Donetsk rebel leader calls for attachment to Russia
Announcement by self-styled head of the ‘People’s Republic of Donestk’ comes a day after a referendum was held in east Ukraine
The self-proclaimed head of the “People’s Republic of Donetsk” in eastern Ukraine on Monday declared the region a sovereign state and asked Russia to consider allowing it to accede, soon after declaring victory in a referendum for independence from Kiev.
“Proceeding from the expression of the will of the people of the Donetsk People’s Republic and in order to restore historical justice, we ask the Russian Federation to consider the issue of the Donetsk People’s Republic becoming part of the Russian Federation,” Denis Pushilin told reporters, according to Agence France-Presse.
“The people of Donetsk have always been part of the Russian world. For us, the history of Russia is our history,” he added.
Going against what many had suspected, Pushilin also said on Monday that that there would not be a vote on joining Russia next week.

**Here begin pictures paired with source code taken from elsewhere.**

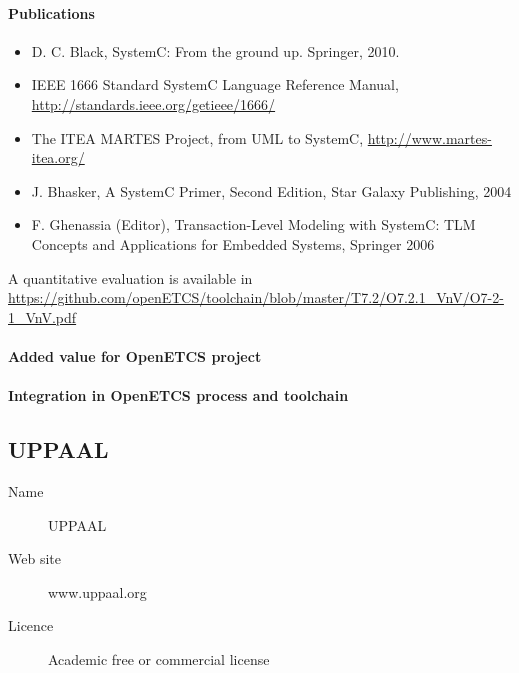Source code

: \paragraph{Publications} 

\begin{itemize}
\item D. C. Black, SystemC: From the ground up. Springer, 2010.
\item IEEE 1666 Standard SystemC Language Reference Manual, \url{http://standards.ieee.org/getieee/1666/}
\item The ITEA MARTES Project, from UML to SystemC, \url{http://www.martes-itea.org/}
\item J. Bhasker, A SystemC Primer, Second Edition, Star Galaxy Publishing, 2004
\item F. Ghenassia (Editor), Transaction-Level Modeling with SystemC: TLM Concepts and
Applications for Embedded Systems, Springer 2006
\end{itemize}


A quantitative evaluation is available in \url{https://github.com/openETCS/toolchain/blob/master/T7.2/O7.2.1_VnV/O7-2-1_VnV.pdf}

\paragraph{Added value for OpenETCS project}

\begin{comment}
To complete: Stefan Rieger  ?
\end{comment}


\paragraph{Integration in OpenETCS process and toolchain}

\begin{comment}
To complete: Stefan Rieger  ?
\end{comment}


\subsection{UPPAAL}
\label{sec: UPPAALL}

\begin{description}
\item[Name] UPPAAL
\item[Web site] www.uppaal.org
\item[Licence] Academic free or commercial license
\end{description}

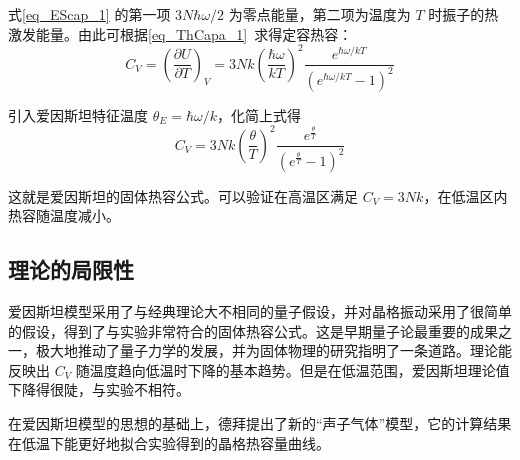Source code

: 式\autoref{eq_EScap_1} 的第一项 $3N \hbar\omega/2$ 为零点能量，第二项为温度为 $T$ 时振子的热激发能量。由此可根据\autoref{eq_ThCapa_1}~求得定容热容：
\begin{equation}
C_V=\left(\frac{\partial U}{\partial T}\right)_V=3Nk\left(\frac{\hbar \omega}{kT}\right)^2\frac{e^{\hbar \omega/kT}}{(e^{\hbar \omega/kT}-1)^2}
\end{equation}

引入爱因斯坦特征温度 $\theta_E=\hbar\omega/k$，化简上式得
\begin{equation}\label{eq_EScap_2}
C_V=3Nk\left(\frac{\theta}{T}\right)^2\frac{e^{\frac{\theta}{T}}}{(e^{\frac{\theta}{T}}-1)^2}
\end{equation}

这就是爱因斯坦的固体热容公式。可以验证在高温区满足 $C_V=3Nk$，在低温区内热容随温度减小。

\subsection{理论的局限性}
爱因斯坦模型采用了与经典理论大不相同的量子假设，并对晶格振动采用了很简单的假设，得到了与实验非常符合的固体热容公式。这是早期量子论最重要的成果之一，极大地推动了量子力学的发展，并为固体物理的研究指明了一条道路。理论能反映出 $C_V$ 随温度趋向低温时下降的基本趋势。但是在低温范围，爱因斯坦理论值下降得很陡，与实验不相符。

在爱因斯坦模型的思想的基础上，德拜提出了新的“声子气体”模型，它的计算结果在低温下能更好地拟合实验得到的晶格热容量曲线。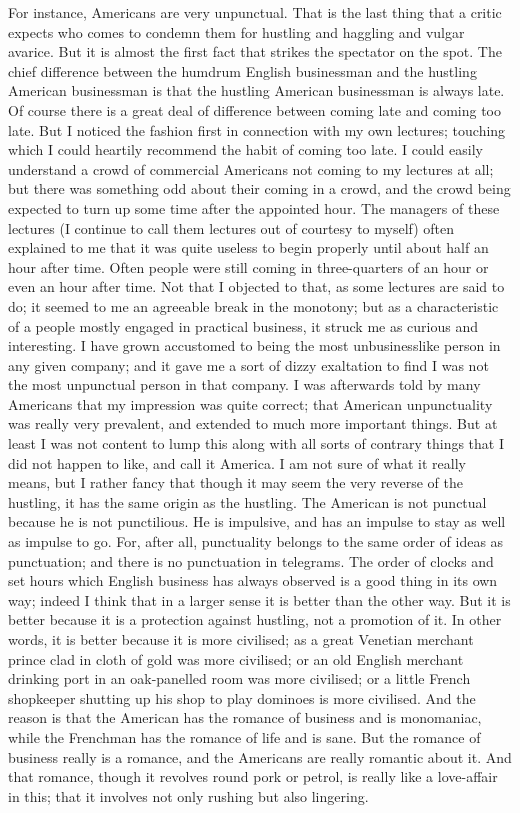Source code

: \documentclass{book}
\begin{document}
For instance, Americans are very unpunctual. That is the last thing that a critic expects who comes to condemn them for hustling and haggling and vulgar avarice. But it is almost the first fact that strikes the spectator on the spot. The chief difference between the humdrum English businessman and the hustling American businessman is that the hustling American businessman is always late. Of course there is a great deal of difference between coming late and coming too late. But I noticed the fashion first in connection with my own lectures; touching which I could heartily recommend the habit of coming too late. I could easily understand a crowd of commercial Americans not coming to my lectures at all; but there was something odd about their coming in a crowd, and the crowd being expected to turn up some time after the appointed hour. The managers of these lectures (I continue to call them lectures out of courtesy to myself) often explained to me that it was quite useless to begin properly until about half an hour after time. Often people were still coming in three-quarters of an hour or even an hour after time. Not that I objected to that, as some lectures are said to do; it seemed to me an agreeable break in the monotony; but as a characteristic of a people mostly engaged in practical business, it struck me as curious and interesting. I have grown accustomed to being the most unbusinesslike person in any given company; and it gave me a sort of dizzy exaltation to find I was not the most unpunctual person in that company. I was afterwards told by many Americans that my impression was quite correct; that American unpunctuality was really very prevalent, and extended to much more important things. But at least I was not content to lump this along with all sorts of contrary things that I did not happen to like, and call it America. I am not sure of what it really means, but I rather fancy that though it may seem the very reverse of the hustling, it has the same origin as the hustling. The American is not punctual because he is not punctilious. He is impulsive, and has an impulse to stay as well as impulse to go. For, after all, punctuality belongs to the same order of ideas as punctuation; and there is no punctuation in telegrams. The order of clocks and set hours which English business has always observed is a good thing in its own way; indeed I think that in a larger sense it is better than the other way. But it is better because it is a protection against hustling, not a promotion of it. In other words, it is better because it is more civilised; as a great Venetian merchant prince clad in cloth of gold was more civilised; or an old English merchant drinking port in an oak-panelled room was more civilised; or a little French shopkeeper shutting up his shop to play dominoes is more civilised. And the reason is that the American has the romance of business and is monomaniac, while the Frenchman has the romance of life and is sane. But the romance of business really is a romance, and the Americans are really romantic about it. And that romance, though it revolves round pork or petrol, is really like a love-affair in this; that it involves not only rushing but also lingering.
\end{document}
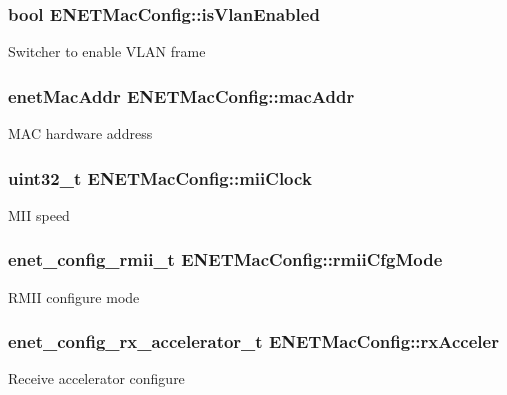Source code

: \subsubsection[{\texorpdfstring{is\+Vlan\+Enabled}{isVlanEnabled}}]{\setlength{\rightskip}{0pt plus 5cm}bool E\+N\+E\+T\+Mac\+Config\+::is\+Vlan\+Enabled}\hypertarget{structENETMacConfig_a2162f6b3dabc2fd72e1789f9e5268d5a}{}\label{structENETMacConfig_a2162f6b3dabc2fd72e1789f9e5268d5a}
Switcher to enable V\+L\+AN frame 
\subsubsection[{\texorpdfstring{mac\+Addr}{macAddr}}]{\setlength{\rightskip}{0pt plus 5cm}enet\+Mac\+Addr E\+N\+E\+T\+Mac\+Config\+::mac\+Addr}\hypertarget{structENETMacConfig_a6aa1246b584e02fefc091b7b4066976e}{}\label{structENETMacConfig_a6aa1246b584e02fefc091b7b4066976e}
M\+AC hardware address 
\subsubsection[{\texorpdfstring{mii\+Clock}{miiClock}}]{\setlength{\rightskip}{0pt plus 5cm}uint32\+\_\+t E\+N\+E\+T\+Mac\+Config\+::mii\+Clock}\hypertarget{structENETMacConfig_a5f4e1022f95e0e358d01da53315198db}{}\label{structENETMacConfig_a5f4e1022f95e0e358d01da53315198db}
M\+II speed 
\subsubsection[{\texorpdfstring{rmii\+Cfg\+Mode}{rmiiCfgMode}}]{\setlength{\rightskip}{0pt plus 5cm}enet\+\_\+config\+\_\+rmii\+\_\+t E\+N\+E\+T\+Mac\+Config\+::rmii\+Cfg\+Mode}\hypertarget{structENETMacConfig_a74f82947427397ac885520f4a3078e7a}{}\label{structENETMacConfig_a74f82947427397ac885520f4a3078e7a}
R\+M\+II configure mode 
\subsubsection[{\texorpdfstring{rx\+Acceler}{rxAcceler}}]{\setlength{\rightskip}{0pt plus 5cm}enet\+\_\+config\+\_\+rx\+\_\+accelerator\+\_\+t E\+N\+E\+T\+Mac\+Config\+::rx\+Acceler}\hypertarget{structENETMacConfig_af29e92d609ebad99373f9408246dcfbf}{}\label{structENETMacConfig_af29e92d609ebad99373f9408246dcfbf}
Receive accelerator configure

Earlier on Monday, the pro-Russian rebels declared a resounding victory in a referendum on self-rule for eastern Ukraine, with some saying that meant independence and others eventual union with Russia as fighting flared in a conflict increasingly out of control.
Organizers in the main region holding the makeshift vote on Sunday said nearly 90 percent had voted in favor.
No vote on Russia
Meanwhile, a scheduled presidential Ukrainian election set by interim authorities for May 25 - seen by the West as vital to restoring order – “will not happen” in the Donetsk region, Pushilin said on Monday.
Speaking to reporters a day after a referendum considered a farce by Kiev and the West, Denis Pushilin from the “People’s Republic of Donetsk” also said there would not be a vote on joining Russia next week as many had suspected.
Led by U.S. President Barack Obama, Western powers have threatened to step up sanctions against Russia, which they blame for stoking unrest in eastern Ukraine, if the presidential election does not go ahead as planned.
Pushilin claimed he now had a mandate from the people after a “referendum” he said delivered a 89-percent result in favour of independence with a voter turnout of 75 percent.
“We have received sovereignty, the right to decide independently to enter into a confederation or federation with any country,” he said.
“Which country that could be will be decided after consultations with our experts,” he added, AFP reported.
However, only Russia is likely to recognize the “People’s Republic of Donetsk” and the Kremlin has already said it “respects the expression of the people’s will” there.
The United States responded to the news of the poll’s results by saying Monday it does not recognize the “illegal referendum” held over the weekend in east Ukraine that called for the region to break away from Kiev.
State Department spokeswoman Jen Psaki said the vote organized by pro-Russian elements in Donetsk and Lugansk “was an attempt to create further division and disorder in the country.”
“We do not recognize the illegal referendum,” she said. “It was illegal under Ukraine law.”
Also on Monday, the Kremlin said Russian President Vladimir Putin and the head of Europe’s main security and rights watchdog agreed on Monday that the agency should do more to initiate dialogue between Ukraine’s interim government in Kiev and separatists in the east, according to Reuters.
During a phone call, Putin and OSCE chief Didier Burkhalter noted “the importance of stepping up efforts along the OSCE line aimed at resolving the crisis situation, including by setting up a direct dialogue between the authorities in Kiev and representatives of southeastern regions of Ukraine,” the Kremlin said.
Meanwhile, Russia’s prime minister said that Moscow could punish the small landlocked country of Moldova – also a former state of the Soviet Union along with its neighbor Ukraine – after a Russian politician’s plane was briefly held while travelling in the region over the weekend, according to the Associated Press.
Dmitry Medvedev told a meeting of government officials that Russia would take the episode into account “with regards to economic cooperation” with Moldova.
Deputy Prime Minister Dmitry Rogozin was visiting the separatist province of Trans-Dniester on Friday, where he collected signatures for a petition calling on Moscow to recognize the region as independent from Moldova. Boxes containing some of the signatures were confiscated by Moldovan authorities at Chisinau airport.
In March, just weeks after former Ukrainian President Viktor Yanukovich fled the country after months of protests, Russia annexed Ukraine’s Black Sea region of Crimea in March after a referendum there, heightening fears that Moscow would move to grab more territory in eastern Ukraine or Moldova’s Trans-Dniester region, which has a majority Russian-speaking population and where 1,500 Russian troops are already based.